A black hole window into p-wave dark matter annihilation
Jessie Shelton, Stuart L. Shapiro, and Brian D. Fields

TL;DR
This paper proposes a new method to detect or constrain p-wave dark matter annihilation signals near supermassive black holes by analyzing gamma-ray emissions from the Galactic center, leveraging high-density spikes and velocity dispersion.
Contribution
It introduces a novel approach to measure p-wave dark matter annihilation cross sections using gamma-ray observations of black hole-induced density spikes, providing new constraints on dark matter models.
Findings
Fermi telescope is sensitive to thermal p-wave dark matter in the Galactic center.

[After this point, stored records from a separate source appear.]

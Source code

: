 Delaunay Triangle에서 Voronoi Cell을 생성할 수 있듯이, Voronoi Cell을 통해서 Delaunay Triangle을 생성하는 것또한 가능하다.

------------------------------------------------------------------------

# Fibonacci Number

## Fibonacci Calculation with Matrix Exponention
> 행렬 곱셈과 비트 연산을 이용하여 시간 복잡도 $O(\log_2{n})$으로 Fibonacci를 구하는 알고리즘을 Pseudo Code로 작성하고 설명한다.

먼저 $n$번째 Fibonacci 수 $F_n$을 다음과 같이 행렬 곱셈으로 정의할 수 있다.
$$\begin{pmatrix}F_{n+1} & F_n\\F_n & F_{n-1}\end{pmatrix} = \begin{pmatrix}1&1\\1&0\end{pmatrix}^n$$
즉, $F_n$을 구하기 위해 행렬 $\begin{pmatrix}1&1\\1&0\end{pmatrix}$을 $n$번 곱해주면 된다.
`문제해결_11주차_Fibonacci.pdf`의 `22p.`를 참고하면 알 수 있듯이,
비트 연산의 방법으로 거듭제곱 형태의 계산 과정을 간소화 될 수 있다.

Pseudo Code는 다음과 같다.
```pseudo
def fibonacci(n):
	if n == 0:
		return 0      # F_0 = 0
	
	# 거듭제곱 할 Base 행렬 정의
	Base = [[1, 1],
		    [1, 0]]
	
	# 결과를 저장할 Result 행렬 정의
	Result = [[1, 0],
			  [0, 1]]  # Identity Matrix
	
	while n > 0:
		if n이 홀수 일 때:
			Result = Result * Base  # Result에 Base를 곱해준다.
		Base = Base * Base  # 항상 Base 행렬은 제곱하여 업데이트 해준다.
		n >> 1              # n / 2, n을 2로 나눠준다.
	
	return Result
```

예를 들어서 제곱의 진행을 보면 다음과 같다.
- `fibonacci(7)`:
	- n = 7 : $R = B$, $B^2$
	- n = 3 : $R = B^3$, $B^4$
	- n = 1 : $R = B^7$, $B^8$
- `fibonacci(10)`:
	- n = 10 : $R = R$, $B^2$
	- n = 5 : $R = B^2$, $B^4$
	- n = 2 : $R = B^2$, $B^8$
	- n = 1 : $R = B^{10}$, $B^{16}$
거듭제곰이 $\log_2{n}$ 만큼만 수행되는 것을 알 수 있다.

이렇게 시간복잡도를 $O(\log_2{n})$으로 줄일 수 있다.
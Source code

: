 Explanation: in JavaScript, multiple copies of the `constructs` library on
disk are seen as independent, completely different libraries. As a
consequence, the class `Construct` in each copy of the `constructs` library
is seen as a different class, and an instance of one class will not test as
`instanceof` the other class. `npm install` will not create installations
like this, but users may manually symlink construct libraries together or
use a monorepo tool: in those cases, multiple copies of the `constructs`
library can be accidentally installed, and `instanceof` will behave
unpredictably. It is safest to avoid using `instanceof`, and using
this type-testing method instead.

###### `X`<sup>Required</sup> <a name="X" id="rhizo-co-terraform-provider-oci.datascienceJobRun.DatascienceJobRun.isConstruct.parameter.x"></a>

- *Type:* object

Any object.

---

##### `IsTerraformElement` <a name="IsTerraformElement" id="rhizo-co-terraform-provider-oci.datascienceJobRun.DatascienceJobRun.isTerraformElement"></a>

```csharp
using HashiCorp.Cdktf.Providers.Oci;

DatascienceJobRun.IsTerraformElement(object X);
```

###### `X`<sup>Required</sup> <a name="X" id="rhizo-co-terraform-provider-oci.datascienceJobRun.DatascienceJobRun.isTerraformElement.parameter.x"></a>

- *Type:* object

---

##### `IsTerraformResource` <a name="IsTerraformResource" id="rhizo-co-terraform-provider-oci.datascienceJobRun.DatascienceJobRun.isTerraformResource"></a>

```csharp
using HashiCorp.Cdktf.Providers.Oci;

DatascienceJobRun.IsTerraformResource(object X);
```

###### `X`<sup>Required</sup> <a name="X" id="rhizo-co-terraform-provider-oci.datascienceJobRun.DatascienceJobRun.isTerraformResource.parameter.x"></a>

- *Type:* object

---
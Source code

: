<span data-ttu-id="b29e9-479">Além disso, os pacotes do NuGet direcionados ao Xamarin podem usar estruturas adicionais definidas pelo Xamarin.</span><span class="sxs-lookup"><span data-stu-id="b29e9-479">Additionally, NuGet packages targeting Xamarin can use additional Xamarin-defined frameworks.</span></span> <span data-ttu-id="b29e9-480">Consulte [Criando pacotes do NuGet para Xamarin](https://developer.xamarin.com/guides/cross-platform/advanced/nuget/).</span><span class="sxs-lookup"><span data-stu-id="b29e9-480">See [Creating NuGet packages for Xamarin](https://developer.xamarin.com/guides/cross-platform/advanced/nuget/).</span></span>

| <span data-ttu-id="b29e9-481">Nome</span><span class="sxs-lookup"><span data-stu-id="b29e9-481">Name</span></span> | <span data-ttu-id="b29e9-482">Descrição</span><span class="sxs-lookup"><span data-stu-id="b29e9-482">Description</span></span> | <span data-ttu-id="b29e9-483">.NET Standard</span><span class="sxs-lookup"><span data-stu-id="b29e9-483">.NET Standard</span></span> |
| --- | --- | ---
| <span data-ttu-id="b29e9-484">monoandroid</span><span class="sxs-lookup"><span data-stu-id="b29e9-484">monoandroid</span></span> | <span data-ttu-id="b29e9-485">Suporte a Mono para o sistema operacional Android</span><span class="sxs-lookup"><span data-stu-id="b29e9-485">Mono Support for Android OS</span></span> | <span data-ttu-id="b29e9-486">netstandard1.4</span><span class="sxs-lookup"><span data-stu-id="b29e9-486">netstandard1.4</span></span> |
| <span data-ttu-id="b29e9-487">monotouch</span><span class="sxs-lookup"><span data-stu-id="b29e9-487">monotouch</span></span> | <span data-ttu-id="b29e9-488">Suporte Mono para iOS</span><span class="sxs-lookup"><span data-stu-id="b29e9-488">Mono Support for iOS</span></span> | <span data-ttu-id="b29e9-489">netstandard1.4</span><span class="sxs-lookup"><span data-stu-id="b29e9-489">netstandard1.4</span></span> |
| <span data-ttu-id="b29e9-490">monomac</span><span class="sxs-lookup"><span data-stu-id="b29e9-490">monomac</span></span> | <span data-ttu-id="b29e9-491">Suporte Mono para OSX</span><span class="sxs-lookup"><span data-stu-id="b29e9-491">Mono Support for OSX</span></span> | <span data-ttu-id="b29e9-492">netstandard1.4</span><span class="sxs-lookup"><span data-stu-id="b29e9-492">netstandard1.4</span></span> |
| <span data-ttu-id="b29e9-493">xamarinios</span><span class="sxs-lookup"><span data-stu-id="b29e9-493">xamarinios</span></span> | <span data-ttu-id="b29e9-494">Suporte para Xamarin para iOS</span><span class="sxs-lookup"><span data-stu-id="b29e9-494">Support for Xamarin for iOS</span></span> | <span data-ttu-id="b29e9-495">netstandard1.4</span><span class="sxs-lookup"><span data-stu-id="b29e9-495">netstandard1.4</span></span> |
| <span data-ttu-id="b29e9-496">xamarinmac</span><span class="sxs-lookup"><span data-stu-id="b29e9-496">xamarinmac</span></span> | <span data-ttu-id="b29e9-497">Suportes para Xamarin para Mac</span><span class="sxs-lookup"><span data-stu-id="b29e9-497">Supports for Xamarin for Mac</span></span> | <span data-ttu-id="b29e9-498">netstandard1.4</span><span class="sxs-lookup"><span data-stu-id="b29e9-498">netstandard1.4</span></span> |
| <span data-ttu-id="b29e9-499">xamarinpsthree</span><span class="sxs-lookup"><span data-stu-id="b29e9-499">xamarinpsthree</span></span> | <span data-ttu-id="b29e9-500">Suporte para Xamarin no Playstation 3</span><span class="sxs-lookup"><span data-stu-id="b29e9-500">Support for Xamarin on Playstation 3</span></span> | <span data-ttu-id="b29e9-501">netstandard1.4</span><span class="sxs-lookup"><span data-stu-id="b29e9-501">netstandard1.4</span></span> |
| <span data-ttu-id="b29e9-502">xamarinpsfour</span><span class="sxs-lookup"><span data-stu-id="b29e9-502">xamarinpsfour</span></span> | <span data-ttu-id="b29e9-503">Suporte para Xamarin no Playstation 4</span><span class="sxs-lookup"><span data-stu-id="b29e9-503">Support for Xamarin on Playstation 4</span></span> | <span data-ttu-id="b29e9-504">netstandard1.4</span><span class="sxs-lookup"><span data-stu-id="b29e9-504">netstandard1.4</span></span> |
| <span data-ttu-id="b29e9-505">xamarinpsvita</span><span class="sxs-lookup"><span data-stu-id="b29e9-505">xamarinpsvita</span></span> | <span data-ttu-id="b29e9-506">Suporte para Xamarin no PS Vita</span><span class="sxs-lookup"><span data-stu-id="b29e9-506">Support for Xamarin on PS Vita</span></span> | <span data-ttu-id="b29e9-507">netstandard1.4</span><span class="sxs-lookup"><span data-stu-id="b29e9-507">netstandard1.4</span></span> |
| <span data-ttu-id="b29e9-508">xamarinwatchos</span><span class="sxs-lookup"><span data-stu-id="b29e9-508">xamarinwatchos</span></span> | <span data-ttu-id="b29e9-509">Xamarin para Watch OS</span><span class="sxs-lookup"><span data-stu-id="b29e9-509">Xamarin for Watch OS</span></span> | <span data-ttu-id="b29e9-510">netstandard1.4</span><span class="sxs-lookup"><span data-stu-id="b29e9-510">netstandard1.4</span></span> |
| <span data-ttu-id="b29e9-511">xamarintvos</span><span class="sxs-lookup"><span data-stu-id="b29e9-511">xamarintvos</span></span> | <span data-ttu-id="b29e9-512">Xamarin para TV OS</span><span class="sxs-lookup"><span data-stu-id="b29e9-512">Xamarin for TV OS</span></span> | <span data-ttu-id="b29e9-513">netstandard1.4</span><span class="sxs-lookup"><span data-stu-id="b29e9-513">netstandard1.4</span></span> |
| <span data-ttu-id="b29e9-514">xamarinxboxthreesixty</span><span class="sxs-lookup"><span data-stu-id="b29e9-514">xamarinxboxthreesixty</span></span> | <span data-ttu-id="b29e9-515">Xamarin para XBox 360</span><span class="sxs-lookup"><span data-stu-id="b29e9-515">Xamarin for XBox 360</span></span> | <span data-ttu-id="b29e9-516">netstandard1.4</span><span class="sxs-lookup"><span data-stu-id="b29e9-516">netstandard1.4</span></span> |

Dark matter annihilation signals can appear as bright point sources without extended halo emission.
New limits on particle and astrophysical parameters of p-wave dark matter models are established.
Abstract
We present a new method to measure or constrain p-wave-suppressed cross sections for dark matter (DM) annihilations inside the steep density spikes induced by supermassive black holes. We demonstrate that the high DM densities, together with the increased velocity dispersion, within such spikes combine to make thermal p-wave annihilation cross-sections potentially visible in gamma-ray observations of the Galactic center (GC). The resulting DM signal is a bright central point source with emission originating from DM annihilations in the absence of a detectable spatially-extended signal from the halo. We define two simple reference theories of DM with a thermal p-wave annihilation cross-section and establish new limits on the combined particle and astrophysical parameter space of these models, demonstrating that Fermi is currently sensitive to thermal p-wave DM over a wide range of…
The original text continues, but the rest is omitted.